WATCH (above): A few years ago a Langley woman decided to do something about the malnutrition that affects 20 million children worldwide. Inspired by a news report of a new kind of therapeutic food, she’s found a way to distribute enough of it to save thousands of children. Jas Johal reports.
It looks like an ordinary paste. It tastes like a sweeter peanut butter. It’s helped save countless malnourished children across the world.
And a Langley woman has sent nearly two million packets of it to needy children.
“It really is a miracle product,” says Maria Martini, the founder of Langley-based Food for Famine Society.
“To think that a little bit of peanut butter in a package can save the life of a child is truly remarkable.”
Working with World Vision Canada and their Management of Acute Malnutrition programs, the Food for Famine Society has sent 14 container loads of the product to Ethiopia, Uganda, Burundi, Malawi, Congo, Chad, and Mali.

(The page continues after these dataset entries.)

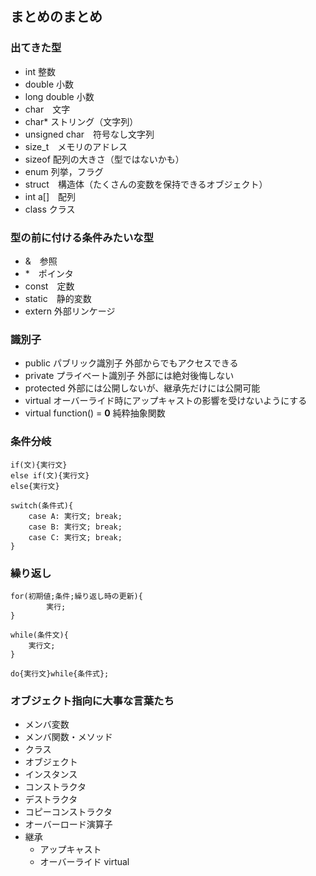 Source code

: ## まとめのまとめ
### 出てきた型
- int 整数
- double 小数
- long double 小数
- char　文字
- char* ストリング（文字列）
- unsigned char　符号なし文字列
- size_t　メモリのアドレス
- sizeof 配列の大きさ（型ではないかも）
- enum 列挙，フラグ
- struct　構造体（たくさんの変数を保持できるオブジェクト）
- int a[]　配列
- class クラス

### 型の前に付ける条件みたいな型
- &　参照
- *　ポインタ
- const　定数
- static　静的変数
- extern 外部リンケージ

### 識別子
- public	パブリック識別子 外部からでもアクセスできる
- private プライベート識別子 外部には絶対後悔しない
- protected 外部には公開しないが、継承先だけには公開可能
- virtual オーバーライド時にアップキャストの影響を受けないようにする
- virtual function() = **0** 純粋抽象関数
### 条件分岐
```
if(文){実行文}
else if(文){実行文}
else{実行文}
```
```
switch(条件式){
	case A: 実行文; break;
	case B: 実行文; break;
	case C: 実行文; break;
}
```
### 繰り返し
```
for(初期値;条件;繰り返し時の更新){
		実行;
}
```
```
while(条件文){
	実行文;
}
```
```
do{実行文}while{条件式};
```

### オブジェクト指向に大事な言葉たち
- メンバ変数
- メンバ関数・メソッド
- クラス
- オブジェクト
- インスタンス
- コンストラクタ
- デストラクタ
- コピーコンストラクタ
- オーバーロード演算子
- 継承
	- アップキャスト
	- オーバーライド virtual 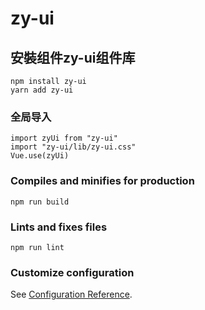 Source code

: # zy-ui

## 安裝组件zy-ui组件库
```
npm install zy-ui
yarn add zy-ui
```

### 全局导入
```
import zyUi from "zy-ui"
import "zy-ui/lib/zy-ui.css"
Vue.use(zyUi)
```

### Compiles and minifies for production
```
npm run build
```

### Lints and fixes files
```
npm run lint
```

### Customize configuration
See [Configuration Reference](https://cli.vuejs.org/config/).
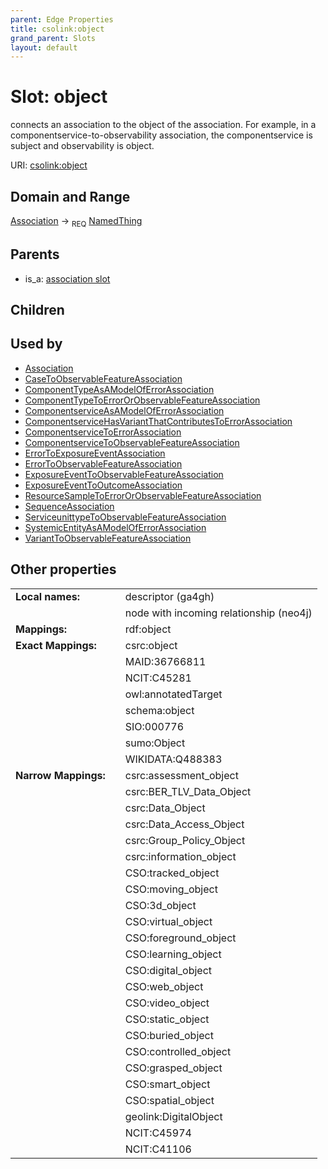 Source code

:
 ```yaml
---
parent: Edge Properties
title: csolink:object
grand_parent: Slots
layout: default
---
```


# Slot: object


connects an association to the object of the association. For example, in a componentservice-to-observability association, the componentservice is subject and observability is object.

URI: [csolink:object](https://w3id.org/csolink/vocab/object)

## Domain and Range

[Association](Association.md) ->  <sub>REQ</sub> [NamedThing](NamedThing.md)

## Parents

 *  is_a: [association slot](association_slot.md)

## Children


## Used by

 * [Association](Association.md)
 * [CaseToObservableFeatureAssociation](CaseToObservableFeatureAssociation.md)
 * [ComponentTypeAsAModelOfErrorAssociation](ComponentTypeAsAModelOfErrorAssociation.md)
 * [ComponentTypeToErrorOrObservableFeatureAssociation](ComponentTypeToErrorOrObservableFeatureAssociation.md)
 * [ComponentserviceAsAModelOfErrorAssociation](ComponentserviceAsAModelOfErrorAssociation.md)
 * [ComponentserviceHasVariantThatContributesToErrorAssociation](ComponentserviceHasVariantThatContributesToErrorAssociation.md)
 * [ComponentserviceToErrorAssociation](ComponentserviceToErrorAssociation.md)
 * [ComponentserviceToObservableFeatureAssociation](ComponentserviceToObservableFeatureAssociation.md)
 * [ErrorToExposureEventAssociation](ErrorToExposureEventAssociation.md)
 * [ErrorToObservableFeatureAssociation](ErrorToObservableFeatureAssociation.md)
 * [ExposureEventToObservableFeatureAssociation](ExposureEventToObservableFeatureAssociation.md)
 * [ExposureEventToOutcomeAssociation](ExposureEventToOutcomeAssociation.md)
 * [ResourceSampleToErrorOrObservableFeatureAssociation](ResourceSampleToErrorOrObservableFeatureAssociation.md)
 * [SequenceAssociation](SequenceAssociation.md)
 * [ServiceunittypeToObservableFeatureAssociation](ServiceunittypeToObservableFeatureAssociation.md)
 * [SystemicEntityAsAModelOfErrorAssociation](SystemicEntityAsAModelOfErrorAssociation.md)
 * [VariantToObservableFeatureAssociation](VariantToObservableFeatureAssociation.md)

## Other properties

|  |  |  |
| --- | --- | --- |
| **Local names:** | | descriptor (ga4gh) |
|  | | node with incoming relationship (neo4j) |
| **Mappings:** | | rdf:object |
| **Exact Mappings:** | | csrc:object |
|  | | MAID:36766811 |
|  | | NCIT:C45281 |
|  | | owl:annotatedTarget |
|  | | schema:object |
|  | | SIO:000776 |
|  | | sumo:Object |
|  | | WIKIDATA:Q488383 |
| **Narrow Mappings:** | | csrc:assessment_object |
|  | | csrc:BER_TLV_Data_Object |
|  | | csrc:Data_Object |
|  | | csrc:Data_Access_Object |
|  | | csrc:Group_Policy_Object |
|  | | csrc:information_object |
|  | | CSO:tracked_object |
|  | | CSO:moving_object |
|  | | CSO:3d_object |
|  | | CSO:virtual_object |
|  | | CSO:foreground_object |
|  | | CSO:learning_object |
|  | | CSO:digital_object |
|  | | CSO:web_object |
|  | | CSO:video_object |
|  | | CSO:static_object |
|  | | CSO:buried_object |
|  | | CSO:controlled_object |
|  | | CSO:grasped_object |
|  | | CSO:smart_object |
|  | | CSO:spatial_object |
|  | | geolink:DigitalObject |
|  | | NCIT:C45974 |
|  | | NCIT:C41106 |

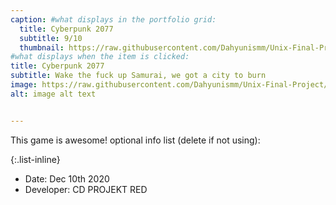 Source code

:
 ```yaml
---
caption: #what displays in the portfolio grid:
  title: Cyberpunk 2077
  subtitle: 9/10
  thumbnail: https://raw.githubusercontent.com/Dahyunismm/Unix-Final-Project/main/agencyWebsite/assets/img/portfolio/cptitle.jpg
#what displays when the item is clicked:
title: Cyberpunk 2077
subtitle: Wake the fuck up Samurai, we got a city to burn
image: https://raw.githubusercontent.com/Dahyunismm/Unix-Final-Project/main/agencyWebsite/assets/img/portfolio/cp.jpg
alt: image alt text


---
```

This game is awesome!
optional info list (delete if not using):

{:.list-inline} 
- Date: Dec 10th 2020
- Developer: CD PROJEKT RED	 

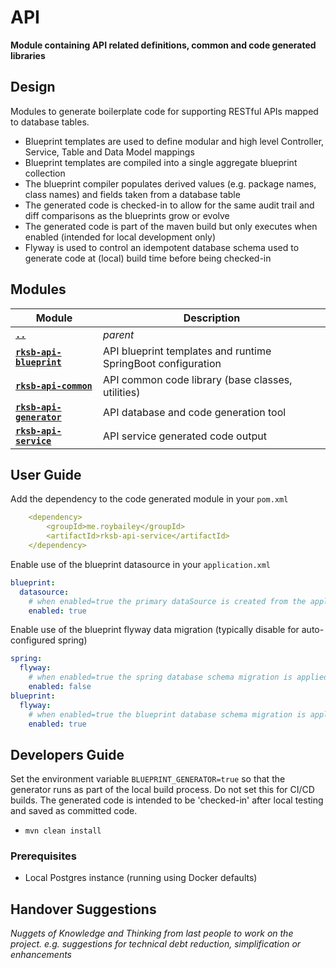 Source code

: # API

**Module containing API related definitions, common and code generated libraries**


## Design

Modules to generate boilerplate code for supporting RESTful APIs mapped to database tables.

* Blueprint templates are used to define modular and high level Controller, Service, Table and Data Model mappings
* Blueprint templates are compiled into a single aggregate blueprint collection
* The blueprint compiler populates derived values (e.g. package names, class names) and fields taken from a database table
* The generated code is checked-in to allow for the same audit trail and diff comparisons as the blueprints grow or evolve
* The generated code is part of the maven build but only executes when enabled (intended for local development only)
* Flyway is used to control an idempotent database schema used to generate code at (local) build time before being checked-in


## Modules

Module          | Description
--------------- | ------------- 
[**`..`**](../README.md) | *parent*
[**`rksb-api-blueprint`**](./rksb-api-blueprint/README.md)    |  API blueprint templates and runtime SpringBoot configuration
[**`rksb-api-common`**](./rksb-api-common/README.md)          |  API common code library (base classes, utilities)
[**`rksb-api-generator`**](./rksb-api-generator/README.md)    |  API database and code generation tool
[**`rksb-api-service`**](./rksb-api-service/README.md)        |  API service generated code output


## User Guide

Add the dependency to the code generated module in your `pom.xml`

```yaml
    <dependency>
        <groupId>me.roybailey</groupId>
        <artifactId>rksb-api-service</artifactId>
    </dependency>
```

Enable use of the blueprint datasource in your `application.xml`

```yaml
blueprint:
  datasource:
    # when enabled=true the primary dataSource is created from the application-blueprint.yml properties
    enabled: true
```

Enable use of the blueprint flyway data migration (typically disable for auto-configured spring)

```yaml
spring:
  flyway:
    # when enabled=true the spring database schema migration is applied to the flyway datasource
    enabled: false
blueprint:
  flyway:
    # when enabled=true the blueprint database schema migration is applied to the blueprint datasource
    enabled: true
```

## Developers Guide

Set the environment variable `BLUEPRINT_GENERATOR=true` so that the generator runs as part of the local build process.
Do not set this for CI/CD builds.  The generated code is intended to be 'checked-in' after local testing and saved
as committed code.

* `mvn clean install`

### Prerequisites

* Local Postgres instance (running using Docker defaults)


## Handover Suggestions

_Nuggets of Knowledge and Thinking from last people to work on the project._
_e.g. suggestions for technical debt reduction, simplification or enhancements_


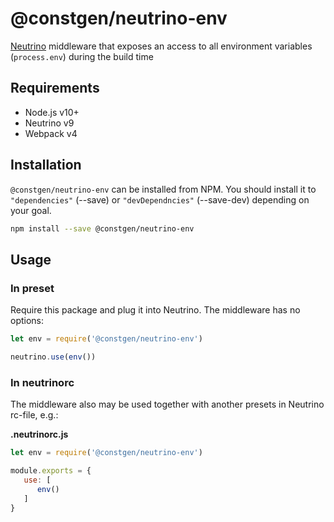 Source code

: # @constgen/neutrino-env

[Neutrino](https://neutrino.js.org) middleware that exposes an access to all environment variables (`process.env`) during the build time

## Requirements

* Node.js v10+
* Neutrino v9
* Webpack v4

## Installation

`@constgen/neutrino-env` can be installed from NPM. You should install it to `"dependencies"` (--save) or `"devDependncies"` (--save-dev) depending on your goal.

```bash
npm install --save @constgen/neutrino-env
```

## Usage

### In preset

Require this package and plug it into Neutrino. The middleware has no options:

```js
let env = require('@constgen/neutrino-env')

neutrino.use(env())
```

### In **neutrinorc**

The middleware also may be used together with another presets in Neutrino rc-file, e.g.:

**.neutrinorc.js**

```js
let env = require('@constgen/neutrino-env')

module.exports = {
   use: [
      env()
   ]
}
```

It’s estimated the paste they’ve shipped has saved over 10,000 lives.
The peanut paste is known as a Ready to Use Therapeutic Food (RUTF), a high-energy, nutrient-rich foods use to help children suffering from famine. Peanut paste includes skimmed milk powder, vegetable fat, and vitamins and minerals. It can last for up to two years after being opened, and requires no water to eat.
Martini’s role is to find donors in British Columbia and raise awareness through educational programs. They’ve raised over $700,000, but she hopes that one day they could sent a container each month.
“Pretty much the only way we ask for support is inviting businesses to attend our breakfast, and then they feel compelled and happy to help,” she said.
Martini became inspired to help the cause after watching a TV special in 2008. She visited Africa last year for the first time, and said it was an immensely powerful experience.
“We saw the work we were doing was worthwhile. For that I was so grateful.”